The Value of Being Valued

By By Nick Horton January 29, 2010

ADVISOR_richardlaw

This article originally appeared in the July 2010 issue of Seattle magazine.

Richard LawA paycheck alone is not sufficient. Not now, not before the
downturn, not ever. It’s tempting as an employer to assume that the
relationship between the company and its employees comes down to a simple
transactional quid pro quo: You work and we pay you, and then next week we do
it all over again.

Except that this picture leaves out the core things that
make us feel valued and want to give our best efforts: trust, respect, input,
recognition.

Companies that fail to address these areas run the
significant risk (and cost) of ongoing turnover, retraining and loss of
organizational knowledge-and these cultural aspects are even more important to
address in trying times when people are justifiably worried and in need of
greater support.

Here are a few areas my company focuses on that have had a
very significant positive impact for us:

RECOGNITION

Seven years ago, Allyis made a strategic gamble: take the
majority of our marketing budget and turn it toward employee care and
recognition. We put an executive in charge of acknowledging achievements such
as employment anniversaries and project successes, we asked employees and
clients to praise good work through a “kudos” e-mail alias and award program,
and we asked our employees to determine who gets yearly awards.

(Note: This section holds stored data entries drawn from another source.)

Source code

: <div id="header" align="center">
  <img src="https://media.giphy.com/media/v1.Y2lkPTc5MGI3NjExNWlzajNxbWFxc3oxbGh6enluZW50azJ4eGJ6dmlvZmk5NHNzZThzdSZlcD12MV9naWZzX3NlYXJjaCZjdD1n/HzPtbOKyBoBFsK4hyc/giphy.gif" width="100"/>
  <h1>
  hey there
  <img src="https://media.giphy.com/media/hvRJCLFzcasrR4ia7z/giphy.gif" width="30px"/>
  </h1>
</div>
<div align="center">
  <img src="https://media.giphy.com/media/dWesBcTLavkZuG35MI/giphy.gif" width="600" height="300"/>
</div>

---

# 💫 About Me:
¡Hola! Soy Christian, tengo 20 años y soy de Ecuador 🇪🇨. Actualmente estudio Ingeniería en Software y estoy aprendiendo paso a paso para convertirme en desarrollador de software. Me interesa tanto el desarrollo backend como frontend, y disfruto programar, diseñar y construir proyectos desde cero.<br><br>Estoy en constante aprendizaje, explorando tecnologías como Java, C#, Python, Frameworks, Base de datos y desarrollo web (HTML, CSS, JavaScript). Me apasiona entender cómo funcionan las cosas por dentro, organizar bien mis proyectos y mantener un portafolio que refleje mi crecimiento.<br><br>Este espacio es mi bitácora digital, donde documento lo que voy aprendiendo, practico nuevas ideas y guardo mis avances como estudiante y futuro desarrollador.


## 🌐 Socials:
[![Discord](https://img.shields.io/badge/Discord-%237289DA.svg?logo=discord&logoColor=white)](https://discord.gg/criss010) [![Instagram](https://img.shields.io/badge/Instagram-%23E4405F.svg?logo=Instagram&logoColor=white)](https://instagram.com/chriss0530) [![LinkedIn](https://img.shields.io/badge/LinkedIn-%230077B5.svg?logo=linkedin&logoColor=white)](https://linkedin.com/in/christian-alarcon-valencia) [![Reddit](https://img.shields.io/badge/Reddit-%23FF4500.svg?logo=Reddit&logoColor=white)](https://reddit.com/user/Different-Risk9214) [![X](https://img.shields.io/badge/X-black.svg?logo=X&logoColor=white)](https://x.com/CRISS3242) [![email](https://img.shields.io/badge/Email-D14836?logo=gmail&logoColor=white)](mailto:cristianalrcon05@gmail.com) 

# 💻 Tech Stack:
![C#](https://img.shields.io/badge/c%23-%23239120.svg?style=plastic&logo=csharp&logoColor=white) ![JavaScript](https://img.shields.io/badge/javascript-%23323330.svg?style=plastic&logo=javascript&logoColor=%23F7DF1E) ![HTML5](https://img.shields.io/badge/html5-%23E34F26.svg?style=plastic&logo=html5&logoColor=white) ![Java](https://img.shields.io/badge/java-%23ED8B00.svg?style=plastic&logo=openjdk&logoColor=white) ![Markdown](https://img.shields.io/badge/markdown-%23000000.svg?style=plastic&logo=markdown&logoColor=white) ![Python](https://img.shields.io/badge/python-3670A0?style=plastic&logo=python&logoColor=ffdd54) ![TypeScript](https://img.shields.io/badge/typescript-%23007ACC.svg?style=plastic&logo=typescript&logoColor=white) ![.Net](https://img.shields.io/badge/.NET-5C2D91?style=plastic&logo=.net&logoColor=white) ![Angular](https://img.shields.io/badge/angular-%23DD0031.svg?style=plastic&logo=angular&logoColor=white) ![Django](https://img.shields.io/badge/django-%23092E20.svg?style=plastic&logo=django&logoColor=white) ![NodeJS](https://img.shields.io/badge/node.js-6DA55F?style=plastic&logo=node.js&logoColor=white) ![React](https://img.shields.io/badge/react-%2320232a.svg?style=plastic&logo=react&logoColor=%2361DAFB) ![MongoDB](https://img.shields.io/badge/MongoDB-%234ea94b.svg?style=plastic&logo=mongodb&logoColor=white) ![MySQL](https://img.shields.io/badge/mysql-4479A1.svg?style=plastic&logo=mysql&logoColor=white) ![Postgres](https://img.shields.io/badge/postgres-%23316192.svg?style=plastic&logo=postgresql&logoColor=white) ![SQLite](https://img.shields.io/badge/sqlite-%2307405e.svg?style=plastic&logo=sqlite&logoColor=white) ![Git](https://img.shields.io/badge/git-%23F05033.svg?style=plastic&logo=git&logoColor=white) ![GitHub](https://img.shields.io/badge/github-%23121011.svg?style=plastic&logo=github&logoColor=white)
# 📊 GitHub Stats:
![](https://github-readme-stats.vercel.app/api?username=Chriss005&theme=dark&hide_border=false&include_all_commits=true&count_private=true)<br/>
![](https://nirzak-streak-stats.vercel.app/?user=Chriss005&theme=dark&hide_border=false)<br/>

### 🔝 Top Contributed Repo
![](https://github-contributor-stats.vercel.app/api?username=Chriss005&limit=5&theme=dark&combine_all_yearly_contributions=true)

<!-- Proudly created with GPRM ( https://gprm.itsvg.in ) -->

We also began acknowledging people’s life events outside of
work: engagements and marriages, births and adoptions, home purchases,
hardships, and educational achievements-the majority in the form of a card and
perhaps a small gift.

The result? Appreciative employees help recruit the best
talent they know, and when great work is coupled with positive attitudes, clients
keep coming back and, in turn, referring new clients. The response has been
universal across all generations and experience levels.

TRANSPARENCY

While it was a bit scary at first, we do our best to get it
all out there in terms of “inside” company information: We use a
SharePoint-based intranet, which allows everyone in senior management to post a
blog about what they’re currently thinking about or working on, and we publish
our company financials monthly, with our CFO and me jointly writing up a quarterly
report to let everyone know how we’re doing. We also open all management blogs
and posts on our financials to any and all employee comments.

When we had to reduce salaries last year, we told everybody,
“We know this isn’t great for anybody, but the board is going to take the
biggest reductions and we’re going to work through this and find creative ways
to save money and restore rates as quickly as possible”-which is what we’ve
done. We lost a couple of people due to the pay cut, but understood that this
was a financial necessity for them and wished them well. The vast majority of
our staff stuck with us.

EMPOWERMENT

Finally, to make sure that employees are consistently heard
and involved in our decision making, we hold twice-yearly “town hall” meetings
where people are free to ask anything and get an immediate answer; year round,
we also have an anonymous question-and-answer page on our intranet where
everything that gets asked is answered within 24 hours.

Also, we invite all employees to be actively involved in
social media, be it their own blogs (which we work hard to read and provide
responses to), Facebook, Twitter or LinkedIn, as these resources collectively
allow all of us to get to know one another better and, thus, be a more
connected community without further organizational effort or prompting.

Since implementing all these steps, our turnover rate has
dropped to about one-sixth of our industry average, and we get almost
one-quarter of all new employees via internal referral.

Richard Law is co-founder, CEO and chairman of Allyis, a
Kirkland-based personnel and technology firm. He’s also in charge of buying the
coffee to keep everyone productive after lunch.